Het bericht over de groei van het knooppunt valt samen met berichten in de media waaruit blijkt dat iemand die eenmaal arm is, dat vermoedelijk langdurig zal blijven. Ruim de helft van de arme Nederlanders verkeert drie jaar of langer in armoede. Het gaat om zo’n 600.000 mensen, veel meer dan volgens eerdere tellingen: de gebruikelijke methoden om langdurige armoede te meten leiden tot een onderschatting. Dat blijkt uit onderzoek van het Sociaal en Cultureel Planbureau (SCP).

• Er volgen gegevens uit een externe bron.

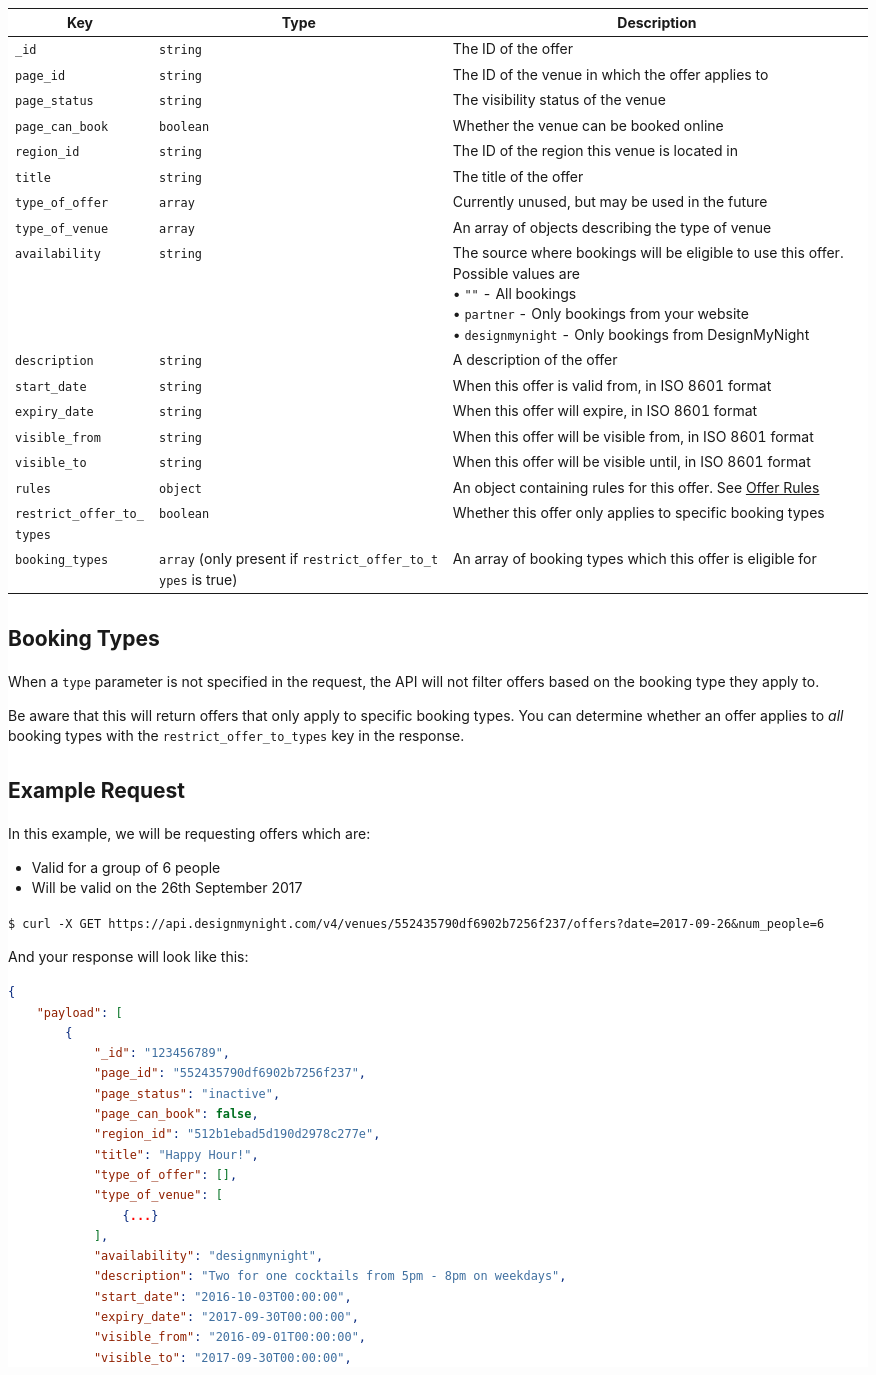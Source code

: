 Key | Type | Description
--- | --- | ---
`_id` | `string` | The ID of the offer
`page_id` | `string` | The ID of the venue in which the offer applies to
`page_status` | `string` | The visibility status of the venue
`page_can_book` | `boolean` | Whether the venue can be booked online
`region_id` | `string` | The ID of the region this venue is located in
`title` | `string` | The title of the offer
`type_of_offer` | `array` | Currently unused, but may be used in the future
`type_of_venue` | `array` | An array of objects describing the type of venue
`availability` | `string` | The source where bookings will be eligible to use this offer. Possible values are <br>&bullet; `""` - All bookings<br>&bullet; `partner` - Only bookings from your website<br>&bullet; `designmynight` - Only bookings from DesignMyNight
`description` | `string` | A description of the offer
`start_date` | `string` | When this offer is valid from, in ISO 8601 format
`expiry_date` | `string` | When this offer will expire, in ISO 8601 format
`visible_from` | `string` | When this offer will be visible from, in ISO 8601 format
`visible_to` | `string` | When this offer will be visible until, in ISO 8601 format
`rules` | `object` | An object containing rules for this offer. See [Offer Rules](#offer-rules)
`restrict_offer_to_types` | `boolean` | Whether this offer only applies to specific booking types
`booking_types` | `array` (only present if `restrict_offer_to_types` is true) | An array of booking types which this offer is eligible for

## Booking Types

When a `type` parameter is not specified in the request, the API will not filter offers based on the booking type they apply to.

Be aware that this will return offers that only apply to specific booking types. You can determine whether an offer applies to *all* booking types with the `restrict_offer_to_types` key in the response.

## Example Request

In this example, we will be requesting offers which are:

* Valid for a group of 6 people
* Will be valid on the 26th September 2017

```shell
$ curl -X GET https://api.designmynight.com/v4/venues/552435790df6902b7256f237/offers?date=2017-09-26&num_people=6
```

And your response will look like this:

```json
{
    "payload": [
        {
            "_id": "123456789",
            "page_id": "552435790df6902b7256f237",
            "page_status": "inactive",
            "page_can_book": false,
            "region_id": "512b1ebad5d190d2978c277e",
            "title": "Happy Hour!",
            "type_of_offer": [],
            "type_of_venue": [
                {...}
            ],
            "availability": "designmynight",
            "description": "Two for one cocktails from 5pm - 8pm on weekdays",
            "start_date": "2016-10-03T00:00:00",
            "expiry_date": "2017-09-30T00:00:00",
            "visible_from": "2016-09-01T00:00:00",
            "visible_to": "2017-09-30T00:00:00",
```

Door de recessie is de langdurige armoede gegroeid. Het is onwaarschijnlijk dat dit aantal terug zal lopen nu de economie volgens sommigen weer aantrekt. Ongeveer de helft van de langdurig armen bestaat uit werkenden en hun aandeel is sinds 2005 flink gegroeid, van ruim 40 procent naar ruim 50 procent. Ouderen en niet-westerse migranten met minderjarige kinderen hebben een bovengemiddelde kans op langdurige armoede. Bij ‘nieuwe armen’ daalt de kans dat er een eind komt aan hun armoede sterk. Na het eerste jaar stroomt 60 procent uit, na het tweede armoedejaar is dit minder dan 20 procent. Van degenen die uitstromen, is bijna 20 procent een jaar later weer tot armoede vervallen.

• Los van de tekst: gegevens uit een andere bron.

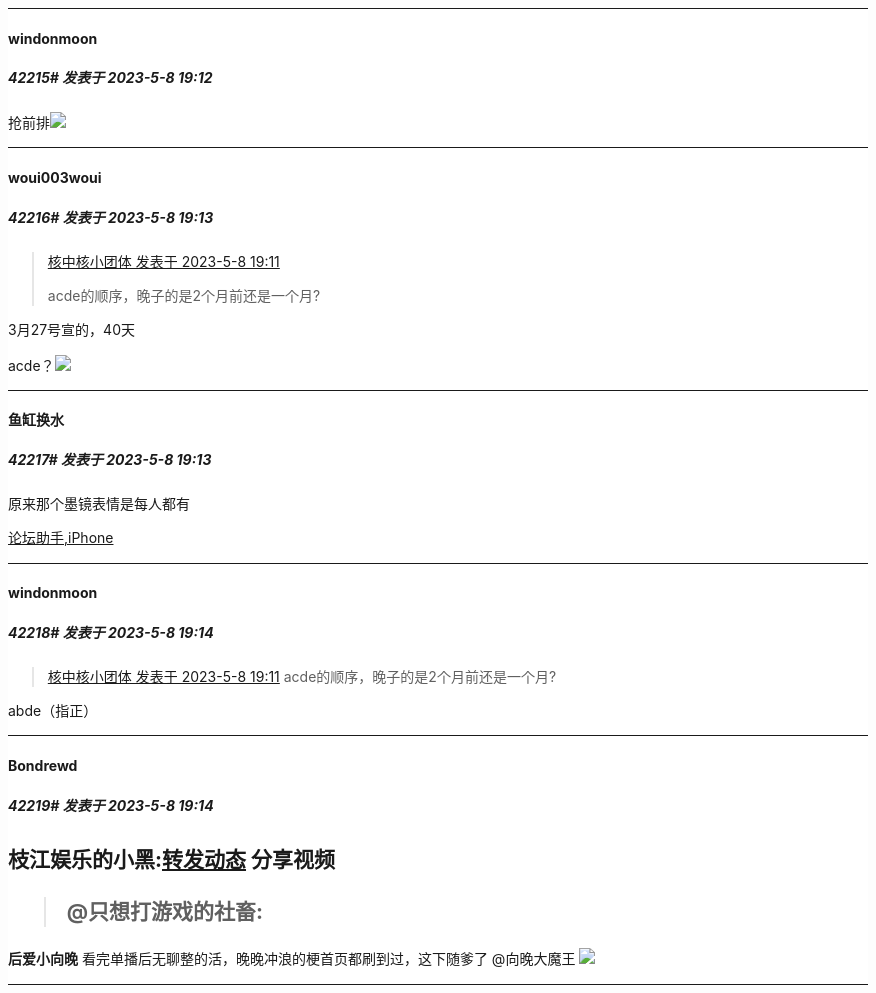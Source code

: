 *****

####  windonmoon  
##### 42215#       发表于 2023-5-8 19:12

抢前排<img src="https://static.saraba1st.com/image/smiley/face2017/033.png" referrerpolicy="no-referrer">

*****

####  woui003woui  
##### 42216#       发表于 2023-5-8 19:13

<blockquote><a href="httphttps://bbs.saraba1st.com/2b/forum.php?mod=redirect&amp;goto=findpost&amp;pid=60778563&amp;ptid=2112416" target="_blank">核中核小团体 发表于 2023-5-8 19:11</a>

acde的顺序，晚子的是2个月前还是一个月?</blockquote>
3月27号宣的，40天

acde？<img src="https://static.saraba1st.com/image/smiley/face2017/086.png" referrerpolicy="no-referrer">

*****

####  鱼缸换水  
##### 42217#       发表于 2023-5-8 19:13

原来那个墨镜表情是每人都有

[论坛助手,iPhone](https://bbs.saraba1st.com/2b/forum.php?mod=viewthread&amp;tid=2029836)

*****

####  windonmoon  
##### 42218#       发表于 2023-5-8 19:14

<blockquote><a href="httphttps://bbs.saraba1st.com/2b/forum.php?mod=redirect&amp;goto=findpost&amp;pid=60778563&amp;ptid=2112416" target="_blank">核中核小团体 发表于 2023-5-8 19:11</a>
acde的顺序，晚子的是2个月前还是一个月?</blockquote>
abde（指正）

*****

####  Bondrewd  
##### 42219#       发表于 2023-5-8 19:14

<strong>枝江娱乐的小黑</strong>:<strong>[转发动态](https://t.bilibili.com/793306611832586263)</strong>
分享视频<blockquote><strong>@只想打游戏的社畜</strong>: 
----
<strong>后爱小向晚</strong>
看完单播后无聊整的活，晚晚冲浪的梗首页都刷到过，这下随爹了 @向晚大魔王
<img src="https://p.sda1.dev/11/a826c63e0d250901cfac0fcfbb49a0e8/1683544492.jpg" referrerpolicy="no-referrer"></blockquote>

*****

Dit zijn enkele conclusies uit de verschenen SCP-publicatie ‘Een lang tekort; langdurige armoede in Nederland’. In deze studie zijn onderzoekers drs. Jean Marie Wildeboer Schut en dr. Stella Hoff nagegaan in welke mate langdurige armoede voorkomt, of het in de loop der tijd is toe- of afgenomen en welke groepen erdoor getroffen worden. De definitie van ‘armoede’ is afgebakend volgens de SCP-budgetbenadering, die uitgaat van de minimaal noodzakelijke uitgaven voor basisbehoeften en sociale participatie.

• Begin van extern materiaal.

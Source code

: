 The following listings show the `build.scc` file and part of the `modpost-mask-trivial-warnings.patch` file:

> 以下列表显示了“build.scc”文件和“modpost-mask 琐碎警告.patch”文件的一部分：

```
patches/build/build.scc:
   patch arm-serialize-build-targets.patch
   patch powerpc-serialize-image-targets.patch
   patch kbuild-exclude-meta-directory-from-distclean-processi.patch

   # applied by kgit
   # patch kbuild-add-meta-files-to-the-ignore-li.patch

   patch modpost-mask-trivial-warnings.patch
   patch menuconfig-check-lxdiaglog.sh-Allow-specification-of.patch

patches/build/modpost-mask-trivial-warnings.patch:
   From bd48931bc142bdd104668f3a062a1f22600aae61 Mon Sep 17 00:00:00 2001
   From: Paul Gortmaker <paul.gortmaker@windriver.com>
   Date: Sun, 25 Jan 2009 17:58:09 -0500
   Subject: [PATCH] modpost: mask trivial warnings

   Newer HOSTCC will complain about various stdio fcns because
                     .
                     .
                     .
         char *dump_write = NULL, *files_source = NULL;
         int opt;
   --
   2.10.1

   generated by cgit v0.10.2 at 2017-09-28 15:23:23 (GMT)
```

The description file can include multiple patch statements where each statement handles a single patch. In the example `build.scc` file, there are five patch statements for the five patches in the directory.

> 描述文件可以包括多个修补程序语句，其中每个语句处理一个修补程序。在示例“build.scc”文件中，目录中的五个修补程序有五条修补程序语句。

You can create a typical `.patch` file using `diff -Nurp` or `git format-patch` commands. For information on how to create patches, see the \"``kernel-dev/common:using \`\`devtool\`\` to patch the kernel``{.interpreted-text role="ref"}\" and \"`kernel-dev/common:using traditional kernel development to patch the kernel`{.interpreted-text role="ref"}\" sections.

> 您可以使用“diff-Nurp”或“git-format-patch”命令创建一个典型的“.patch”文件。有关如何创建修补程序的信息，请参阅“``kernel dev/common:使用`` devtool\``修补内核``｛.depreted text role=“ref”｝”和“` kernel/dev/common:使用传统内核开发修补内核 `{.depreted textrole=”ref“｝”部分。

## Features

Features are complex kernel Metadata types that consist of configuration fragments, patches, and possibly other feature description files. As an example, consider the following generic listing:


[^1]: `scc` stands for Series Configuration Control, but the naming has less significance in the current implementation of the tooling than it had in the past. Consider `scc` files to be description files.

Ruim de helft van de armen verkeert drie jaar of langer in armoede Als gevolg van de economische crisis is het aantal mensen in Nederland dat in armoede leeft, de laatste jaren armoede-flink toegenomen. Terwijl in 2007 minder dan 850.000 personen een inkomen onder de armoedegrens hadden, ging het in 2013 om ruim 1,25 miljoen mensen.

De beraadgroep Samenlevingsvragen van de Raad van Kerken werkt aan een tijdschrift in de reeks van Oecumenisch Bulletin dat begin september zal verschijnen. Daarin wordt ingegaan op de ontwikkelingen op de arbeidsmarkt en de vraag of het niet tot een herdefinitie van werk en inkomen moet komen. Naast artikelen over welzijn, en mantelzorg gaat het ook over de vraag wat geluk uitmaakt en of het kan komen tot een herverdeling van werk.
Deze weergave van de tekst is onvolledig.